• WHAT YOU NEED TO DO: Only lines containing "between" belong in the answer, each copied from the entries below.

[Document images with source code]
──────────────────────────────

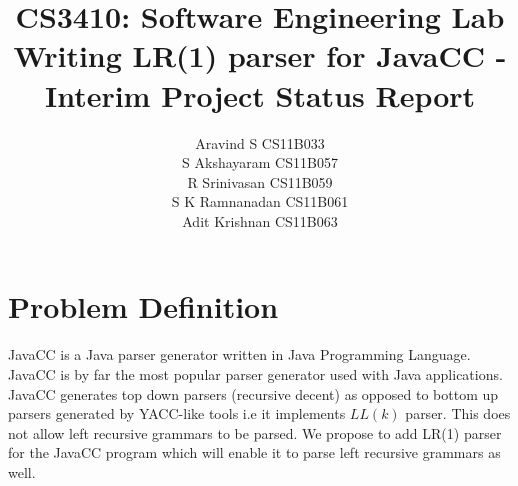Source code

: \documentclass{article}
\begin{document}
\title{\textbf{CS3410: Software Engineering Lab}
\\
\textbf{Writing LR(1) parser for JavaCC - Interim Project Status Report}}
\author{ Aravind S CS11B033 \\
		 S Akshayaram CS11B057\\
		 R Srinivasan CS11B059\\
		 S K Ramnanadan CS11B061\\
		 Adit Krishnan  CS11B063\\
}
\maketitle
\section{Problem Definition}
JavaCC is a Java parser generator written in Java Programming Language. JavaCC is by far the most popular parser generator used with Java applications. JavaCC generates top down parsers (recursive decent) as opposed to bottom up parsers generated by YACC-like tools i.e it implements $LL(k)$ parser. This does not allow left recursive grammars to be parsed. We propose to add LR(1) parser for the JavaCC program which will enable it to parse left recursive grammars as well.
\end{document}
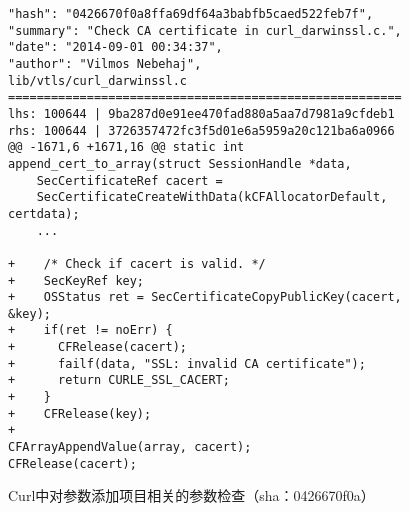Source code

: \begin{figure}[b]
	\centering
\begin{lstlisting}
"hash": "0426670f0a8ffa69df64a3babfb5caed522feb7f",
"summary": "Check CA certificate in curl_darwinssl.c.",
"date": "2014-09-01 00:34:37",
"author": "Vilmos Nebehaj",
lib/vtls/curl_darwinssl.c
=======================================================
lhs: 100644 | 9ba287d0e91ee470fad880a5aa7d7981a9cfdeb1
rhs: 100644 | 3726357472fc3f5d01e6a5959a20c121ba6a0966
@@ -1671,6 +1671,16 @@ static int append_cert_to_array(struct SessionHandle *data,
	SecCertificateRef cacert =
	SecCertificateCreateWithData(kCFAllocatorDefault, certdata);
	...
	
+    /* Check if cacert is valid. */
+    SecKeyRef key;
+    OSStatus ret = SecCertificateCopyPublicKey(cacert, &key);
+    if(ret != noErr) {
+      CFRelease(cacert);
+      failf(data, "SSL: invalid CA certificate");
+      return CURLE_SSL_CACERT;
+    }
+    CFRelease(key);
+
CFArrayAppendValue(array, cacert);
CFRelease(cacert);

\end{lstlisting}
	\caption{
	Curl中对参数添加项目相关的参数检查（sha：0426670f0a）
	}
	\label{fig:2-3-fix}
\end{figure}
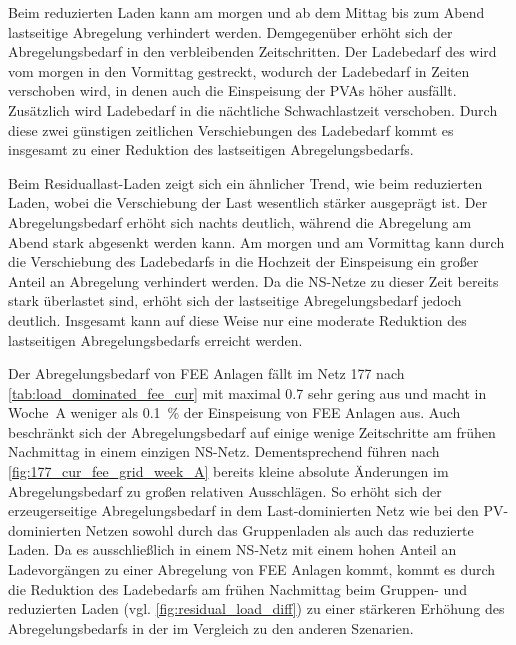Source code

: Beim reduzierten Laden kann am morgen und ab dem Mittag bis zum Abend lastseitige Abregelung verhindert werden.
Demgegenüber erhöht sich der Abregelungsbedarf in den verbleibenden Zeitschritten.
Der Ladebedarf des \UC \Firmeparkplatz wird vom morgen in den Vormittag gestreckt, wodurch der Ladebedarf in Zeiten verschoben wird, in denen auch die Einspeisung der \glspl{PVA} höher ausfällt.
Zusätzlich wird Ladebedarf \zH in die nächtliche Schwachlastzeit verschoben.
Durch diese zwei günstigen zeitlichen Verschiebungen des Ladebedarf kommt es insgesamt zu einer Reduktion des lastseitigen Abregelungsbedarfs.



Beim Residuallast-Laden zeigt sich ein ähnlicher Trend, wie beim reduzierten Laden, wobei die Verschiebung der Last wesentlich stärker ausgeprägt ist.
Der Abregelungsbedarf erhöht sich nachts deutlich, während die Abregelung am Abend stark abgesenkt werden kann.
Am morgen und am Vormittag kann durch die Verschiebung des Ladebedarfs in die Hochzeit der Einspeisung ein großer Anteil an Abregelung verhindert werden.
Da die \gls{NS}-Netze zu dieser Zeit bereits stark überlastet sind, erhöht sich der lastseitige Abregelungsbedarf jedoch deutlich.
Insgesamt kann auf diese Weise nur eine moderate Reduktion des lastseitigen Abregelungsbedarfs erreicht werden.



Der Abregelungsbedarf von \gls{FEE} Anlagen fällt im Netz \num{177} nach \autoref{tab:load_dominated_fee_cur} mit maximal \SI{0.7}{\mwh} sehr gering aus und macht in Woche~A weniger als \SI{0.1}{\percent} der Einspeisung von \gls{FEE} Anlagen aus.
Auch beschränkt sich der Abregelungsbedarf auf einige wenige Zeitschritte am frühen Nachmittag in einem einzigen \gls{NS}-Netz.
Dementsprechend führen nach \autoref{fig:177_cur_fee_grid_week_A} bereits kleine absolute Änderungen im Abregelungsbedarf zu großen relativen Ausschlägen.
So erhöht sich der erzeugerseitige Abregelungsbedarf in dem Last-dominierten Netz wie bei den \gls{PV}-dominierten Netzen sowohl durch das Gruppenladen als auch das reduzierte Laden.
Da es ausschließlich in einem \gls{NS}-Netz mit einem hohen Anteil an Ladevorgängen \zH zu einer Abregelung von \gls{FEE} Anlagen kommt, kommt es durch die Reduktion des Ladebedarfs am frühen Nachmittag beim Gruppen- und reduzierten Laden (vgl. \autoref{fig:residual_load_diff}) zu einer stärkeren Erhöhung des Abregelungsbedarfs in der \SzeFirmenparkplatz im Vergleich zu den anderen Szenarien.

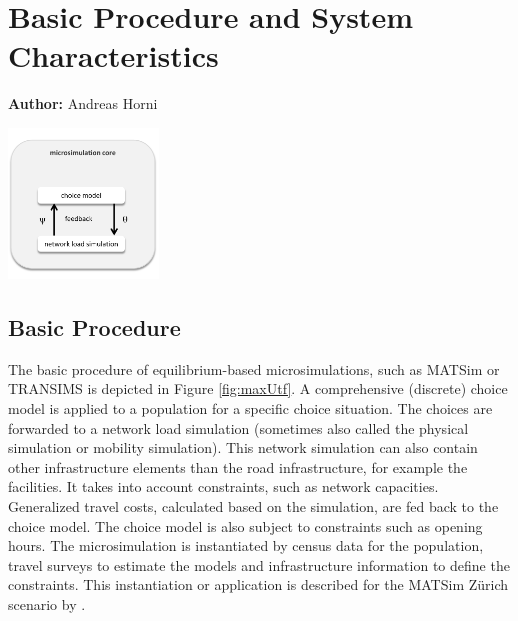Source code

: \chapter{Basic Procedure and System Characteristics}
\label{ch:basicprocedure}
\hfill \textbf{Author:} Andreas Horni 

\begin{center} \includegraphics[width=0.3\textwidth, angle=0]{understanding/figures/fixedpoint.pdf} \end{center}

\section{Basic Procedure}
The basic procedure of equilibrium-based microsimulations, such as MATSim or TRANSIMS is depicted in Figure \ref{fig:maxUtf}. A comprehensive (discrete) choice model is applied to a population for a specific choice situation. The choices are forwarded to a network load simulation (sometimes also called the physical simulation or mobility simulation). This network simulation can also contain other infrastructure elements than the road infrastructure, for example the facilities. It takes into account constraints, such as network capacities. Generalized travel costs, calculated based on the simulation, are fed back to the choice model. The choice model is also subject to constraints such as opening hours. The microsimulation is instantiated by census data for the population, travel surveys to estimate the models and infrastructure information to define the constraints. This instantiation or application is described for the MATSim Zürich scenario by  \citet[][]{HorniEtAl_TechRep_IVT_2011_a}. %

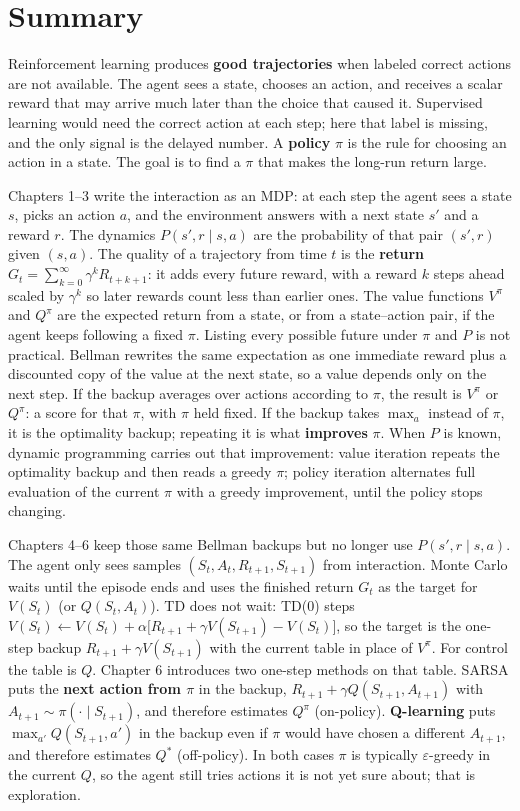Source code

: \chapter{Summary}

Reinforcement learning produces \textbf{good trajectories} when labeled correct actions are not available. The agent sees a state, chooses an action, and receives a scalar reward that may arrive much later than the choice that caused it. Supervised learning would need the correct action at each step; here that label is missing, and the only signal is the delayed number. A \textbf{policy} $\pi$ is the rule for choosing an action in a state. The goal is to find a $\pi$ that makes the long-run return large.

Chapters 1--3 write the interaction as an MDP: at each step the agent sees a state $s$, picks an action $a$, and the environment answers with a next state $s'$ and a reward $r$. The dynamics $P(s',r\mid s,a)$ are the probability of that pair $(s',r)$ given $(s,a)$. The quality of a trajectory from time $t$ is the \textbf{return} $G_t=\sum_{k=0}^\infty\gamma^k R_{t+k+1}$: it adds every future reward, with a reward $k$ steps ahead scaled by $\gamma^k$ so later rewards count less than earlier ones. The value functions $V^\pi$ and $Q^\pi$ are the expected return from a state, or from a state--action pair, if the agent keeps following a fixed $\pi$. Listing every possible future under $\pi$ and $P$ is not practical. Bellman rewrites the same expectation as one immediate reward plus a discounted copy of the value at the next state, so a value depends only on the next step. If the backup averages over actions according to $\pi$, the result is $V^\pi$ or $Q^\pi$: a score for that $\pi$, with $\pi$ held fixed. If the backup takes $\max_a$ instead of $\pi$, it is the optimality backup; repeating it is what \textbf{improves} $\pi$. When $P$ is known, dynamic programming carries out that improvement: value iteration repeats the optimality backup and then reads a greedy $\pi$; policy iteration alternates full evaluation of the current $\pi$ with a greedy improvement, until the policy stops changing.

Chapters 4--6 keep those same Bellman backups but no longer use $P(s',r\mid s,a)$. The agent only sees samples $(S_t,A_t,R_{t+1},S_{t+1})$ from interaction. Monte Carlo waits until the episode ends and uses the finished return $G_t$ as the target for $V(S_t)$ (or $Q(S_t,A_t)$). TD does not wait: TD(0) steps $V(S_t)\leftarrow V(S_t)+\alpha\bigl[R_{t+1}+\gamma V(S_{t+1})-V(S_t)\bigr]$, so the target is the one-step backup $R_{t+1}+\gamma V(S_{t+1})$ with the current table in place of $V^\pi$. For control the table is $Q$. Chapter 6 introduces two one-step methods on that table. SARSA puts the \textbf{next action from $\pi$} in the backup, $R_{t+1}+\gamma Q(S_{t+1},A_{t+1})$ with $A_{t+1}\sim\pi(\cdot\mid S_{t+1})$, and therefore estimates $Q^\pi$ (on-policy). \textbf{Q-learning} puts $\max_{a'}Q(S_{t+1},a')$ in the backup even if $\pi$ would have chosen a different $A_{t+1}$, and therefore estimates $Q^*$ (off-policy). In both cases $\pi$ is typically $\varepsilon$-greedy in the current $Q$, so the agent still tries actions it is not yet sure about; that is exploration.


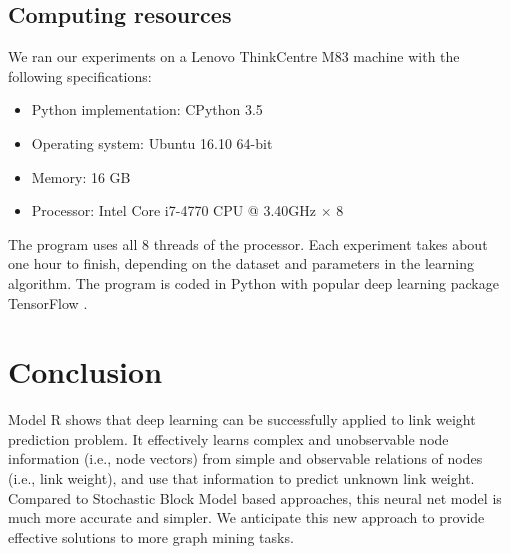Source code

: \documentclass[conference]{IEEEtran}
\begin{document}
\subsection{Computing resources}
We ran our experiments on a Lenovo ThinkCentre M83 machine with the following specifications:
\begin{itemize}
	\item Python implementation: CPython 3.5
	\item Operating system: Ubuntu 16.10 64-bit
	\item Memory: 16 GB
	\item Processor: Intel Core i7-4770 CPU @ 3.40GHz $ \times $ 8
\end{itemize}
The program uses all 8 threads of the processor.
Each experiment takes about one hour to finish,
depending on the dataset and parameters in the learning algorithm.
The program is coded in Python
with popular deep learning package TensorFlow \cite{abadi2016tensorflow}.

\section{Conclusion}
Model R shows that deep learning can be successfully applied to link weight prediction problem.
It effectively learns complex and unobservable node information (i.e., node vectors) from simple and observable relations of nodes (i.e., link weight),
and use that information to predict unknown link weight.
Compared to Stochastic Block Model based approaches,
this neural net model is much more accurate and simpler.
We anticipate this new approach to provide effective solutions to more
graph mining tasks.



\end{document}

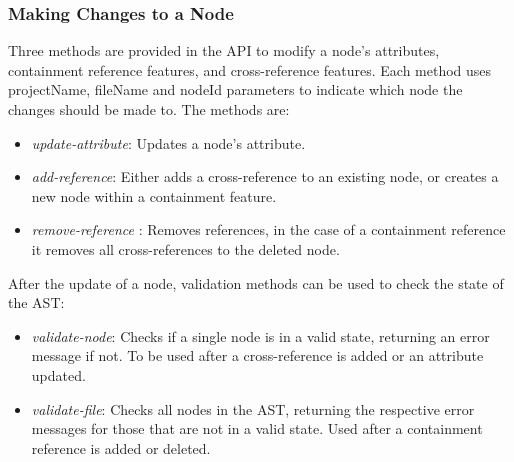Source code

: \documentclass{article}
\begin{document}
{\subsubsection{Making Changes to a Node}
Three methods are provided in the API to modify a node's attributes, containment reference features, and cross-reference features. Each method uses projectName, fileName and nodeId parameters to indicate which node the changes should be made to. The methods are: 
\begin{itemize}
\item \emph{update-attribute}: Updates a node's attribute.
\item \emph{add-reference}: Either adds a cross-reference to an existing node, or creates a new node within a containment feature.
\item \emph{remove-reference} : Removes references, in the case of a containment reference it removes all cross-references to the deleted node.
\end{itemize} 
After the update of a node, validation methods can be used to check the state of the AST:
\begin{itemize}
\item \emph{validate-node}: Checks if a single node is in a valid state, returning an error message if not. To be used after a cross-reference is added or an attribute updated.
\item \emph{validate-file}: Checks all nodes in the AST, returning the respective error messages for those that are not in a valid state. Used after a containment reference is added or deleted.
\end{itemize}

}
\end{document}

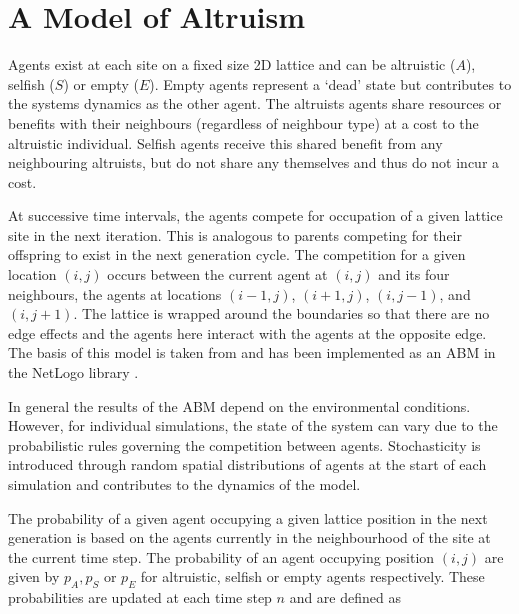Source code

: \documentclass[11pt]{article}
\begin{document}
\section{A Model of Altruism}
\label{sec:model}

Agents exist at each site on a fixed size 2D lattice and can be altruistic ($A$), selfish ($S$) or empty ($E$). Empty agents represent a `dead' state but contributes to the systems dynamics as the other agent. The altruists agents share resources or benefits with their neighbours (regardless of neighbour type) at a cost to the altruistic individual. Selfish agents receive this shared benefit from any neighbouring altruists, but do not share any themselves and thus do not incur a cost.

At successive time intervals, the agents compete for occupation of a given lattice site in the next iteration. This is analogous to parents competing for their offspring to exist in the next generation cycle. The competition for a given location $(i,j)$ occurs between the current agent at $(i,j)$ and its four neighbours, the agents at locations $(i-1,j)$, $(i+1,j)$, $(i,j-1)$, and $(i,j+1)$. The lattice is wrapped around the boundaries so that there are no edge effects and the agents here interact with the agents at the opposite edge. The basis of this model is taken from \cite{Mittleldorf2000} and has been implemented as an ABM in the NetLogo library \cite{Altruism}.

In general the results of the ABM depend on the environmental conditions. However, for individual simulations, the state of the system can vary due to the probabilistic rules governing the competition between agents. Stochasticity is introduced through random spatial distributions of agents at the start of each simulation and contributes to the dynamics of the model. 

The probability of a given agent occupying a given lattice position in the next generation is based on the agents currently in the neighbourhood of the site at the current time step. The probability of an agent occupying position $(i,j)$ are given by $p_A, p_S$ or
$p_E$ for altruistic, selfish or empty agents respectively.
These probabilities are updated at each time step $n$ and are defined as
\end{document}
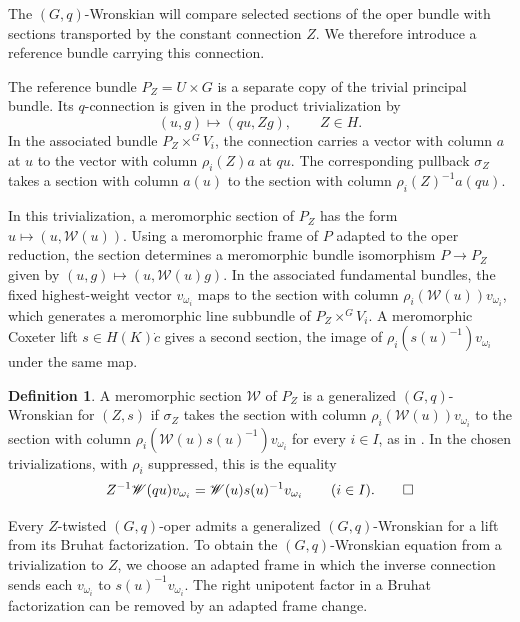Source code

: \documentclass[11pt,leqno]{amsart}
\numberwithin{equation}{section}
\theoremstyle{plain}
\theoremstyle{definition}
\newtheorem{definition}[theorem]{Definition}
\theoremstyle{plain}
\theoremstyle{definition}
\theoremstyle{remark}
\begin{document}
The $(G,q)$-Wronskian will compare selected sections of the oper bundle with sections transported by the constant connection $Z$. We therefore introduce a reference bundle carrying this connection.

The reference bundle $P_Z=U\times G$ is a separate copy of the trivial principal bundle. Its $q$-connection is given in the product trivialization by
\[
 (u,g)\longmapsto(qu,Zg),\qquad Z\in H.
\]
In the associated bundle $P_Z\times^G V_i$, the connection carries a vector with column $a$ at $u$ to the vector with column $\rho_i(Z)a$ at $qu$. The corresponding pullback $\sigma_Z$ takes a section with column $a(u)$ to the section with column $\rho_i(Z)^{-1}a(qu)$.

In this trivialization, a meromorphic section of $P_Z$ has the form $u\mapsto(u,\mathscr W(u))$. Using a meromorphic frame of $P$ adapted to the oper reduction, the section determines a meromorphic bundle isomorphism $P\to P_Z$ given by $(u,g)\mapsto(u,\mathscr W(u)g)$. In the associated fundamental bundles, the fixed highest-weight vector $v_{\omega_i}$ maps to the section with column $\rho_i(\mathscr W(u))v_{\omega_i}$, which generates a meromorphic line subbundle of $P_Z\times^G V_i$. A meromorphic Coxeter lift $s\in H(K)\dot c$ gives a second section, the image of $\rho_i(s(u)^{-1})v_{\omega_i}$ under the same map.

\begin{definition}\label{def:generalized-Gq-Wronskian}
A meromorphic section $\mathscr W$ of $P_Z$ is a generalized $(G,q)$-Wronskian for $(Z,s)$ if $\sigma_Z$ takes the section with column $\rho_i(\mathscr W(u))v_{\omega_i}$ to the section with column $\rho_i(\mathscr W(u)s(u)^{-1})v_{\omega_i}$ for every $i\in I$, as in \cite[Definition~4.9]{KZ2021}. In the chosen trivializations, with $\rho_i$ suppressed, this is the equality
\begin{equation}\label{eq:generalized-Wronskian-definition}
 Z^{-1}\mathscr W(qu)v_{\omega_i}
 =\mathscr W(u)s(u)^{-1}v_{\omega_i}\qquad(i\in I).
\qedhere
\end{equation}
\end{definition}

Every $Z$-twisted $(G,q)$-oper admits a generalized $(G,q)$-Wronskian for a lift from its Bruhat factorization. To obtain the $(G,q)$-Wronskian equation from a trivialization to $Z$, we choose an adapted frame in which the inverse connection sends each $v_{\omega_i}$ to $s(u)^{-1}v_{\omega_i}$. The right unipotent factor in a Bruhat factorization can be removed by an adapted frame change.
\end{document}
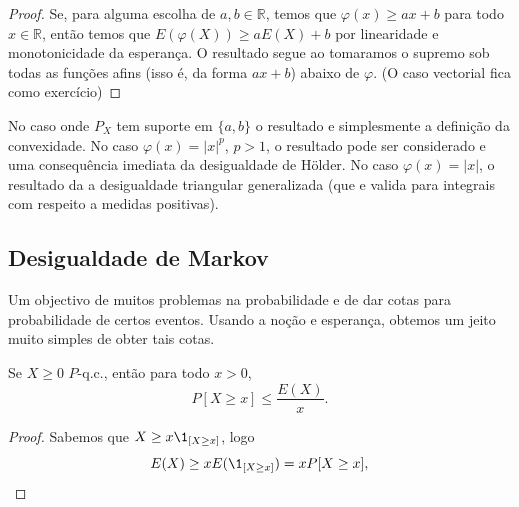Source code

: \begin{proof}
  Se, para alguma escolha de $a, b \in \mathbb{R}$, temos que $\varphi(x) \geq a x + b$ para todo $x \in \mathbb{R}$, então temos que $E(\varphi(X)) \geq a E(X) + b$ por linearidade e monotonicidade da esperança.
  O resultado segue ao tomaramos o supremo sob todas as funções afins (isso é, da forma $a x + b$) abaixo de $\varphi$.
  (O caso vectorial fica como exercício)
\end{proof}

\begin{remark}
  No caso onde $P_X$ tem suporte em $\{a,b\}$ o resultado e simplesmente a definição da convexidade.
  No caso $\varphi(x)=|x|^p$, $p>1$, o resultado pode ser considerado e uma consequência imediata da desigualdade de H\"older.
  No caso $\varphi(x)=|x|$, o resultado da a desigualdade triangular generalizada (que e valida para integrais com respeito a medidas positivas).
\end{remark}

\subsection{Desigualdade de Markov}

Um objectivo de muitos problemas na probabilidade e de dar cotas para probabilidade de certos eventos.
Usando a noção e esperança, obtemos um jeito muito simples de obter tais cotas.

\begin{theorem}
  \label{t:markov}
  Se $X \geq 0$ $P$-q.c., então para todo $x > 0$,
  \begin{equation}
    P[X \geq x] \leq \frac{E(X)}{x}.
  \end{equation}
\end{theorem}

\begin{proof}
  Sabemos que $X \geq x \1_{[X \geq x]}$, logo
  \begin{equation}
    E(X) \geq x E(\1_{[X \geq x]}) = x P[X \geq x],
  \end{equation}
\end{proof}


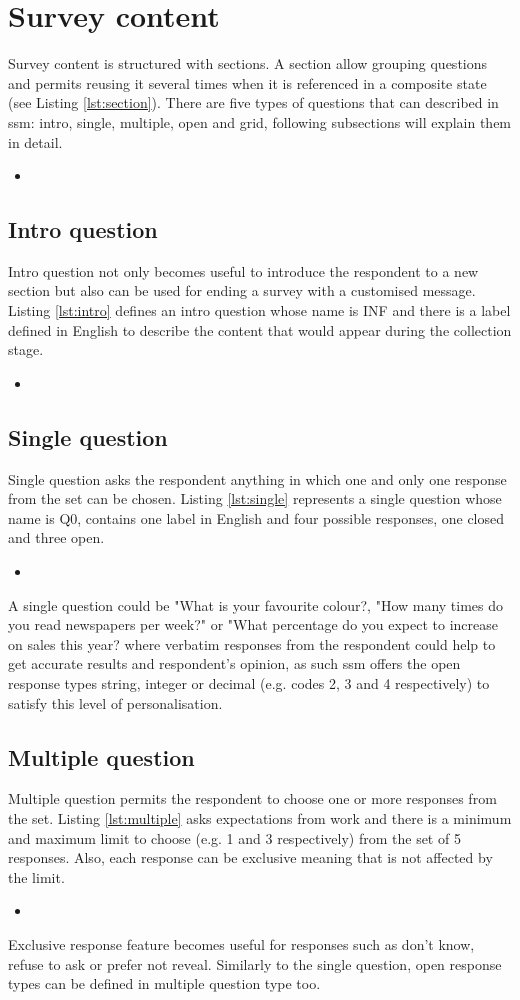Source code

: \documentclass{article}
\newcommand{\insertcode}[3]{\begin{itemize}\item[]\end{itemize}} %
\begin{document}
\section{Survey content}
Survey content is structured with sections. A section allow grouping questions and permits reusing it several times when it is referenced in a composite state (see Listing \ref{lst:section}). There are five types of questions that can described in \gls{ssm}: intro, single, multiple, open and grid, following subsections will explain them in detail.
\insertcode{"scripts/section.xml"}{Sections structure}{lst:section} 
	\subsection{Intro question}
	Intro question not only becomes useful to introduce the respondent to a new section but also can be used for ending a survey with a customised message. Listing \ref{lst:intro} defines an intro question whose name is INF and there is a label defined in English to describe the content that would appear during the collection stage. 
\insertcode{"scripts/intro.xml"}{Intro question example}{lst:intro}
	\subsection{Single question}
	Single question asks the respondent anything in which one and only one response from the set can be chosen. Listing \ref{lst:single} represents a single question whose name is Q0, contains one label in English and four possible responses, one closed and three open. 
\insertcode{"scripts/single.xml"}{Single question example}{lst:single}
A single question could be "What is your favourite colour?, "How many times do you read newspapers per week?" or "What percentage do you expect to increase on sales this year? where verbatim responses from the respondent could help to get accurate results and respondent's opinion, as such \gls{ssm} offers the open response types string, integer or decimal (e.g. codes 2, 3 and 4 respectively) to satisfy this level of personalisation.
	\subsection{Multiple question}
	Multiple question permits the respondent to choose one or more responses from the set. Listing \ref{lst:multiple} asks expectations from work and there is a minimum and maximum limit to choose (e.g. 1 and 3 respectively) from the set of 5 responses. Also, each response can be exclusive meaning that is not affected by the limit.
\insertcode{"scripts/multiple.xml"}{Multiple question example}{lst:multiple}
Exclusive response feature becomes useful for responses such as don't know, refuse to ask or prefer not reveal. Similarly to the single question, open response types can be defined in multiple question type too.
\end{document}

──────────────────────────────

• WRITTEN RESPONSE:
At successive time intervals, the agents compete for occupation of a given lattice site in the next iteration. This is analogous to parents competing for their offspring to exist in the next generation cycle. The competition for a given location $(i,j)$ occurs between the current agent at $(i,j)$ and its four neighbours, the agents at locations $(i-1,j)$, $(i+1,j)$, $(i,j-1)$, and $(i,j+1)$. The lattice is wrapped around the boundaries so that there are no edge effects and the agents here interact with the agents at the opposite edge. The basis of this model is taken from \cite{Mittleldorf2000} and has been implemented as an ABM in the NetLogo library \cite{Altruism}.
In general the results of the ABM depend on the environmental conditions. However, for individual simulations, the state of the system can vary due to the probabilistic rules governing the competition between agents. Stochasticity is introduced through random spatial distributions of agents at the start of each simulation and contributes to the dynamics of the model. 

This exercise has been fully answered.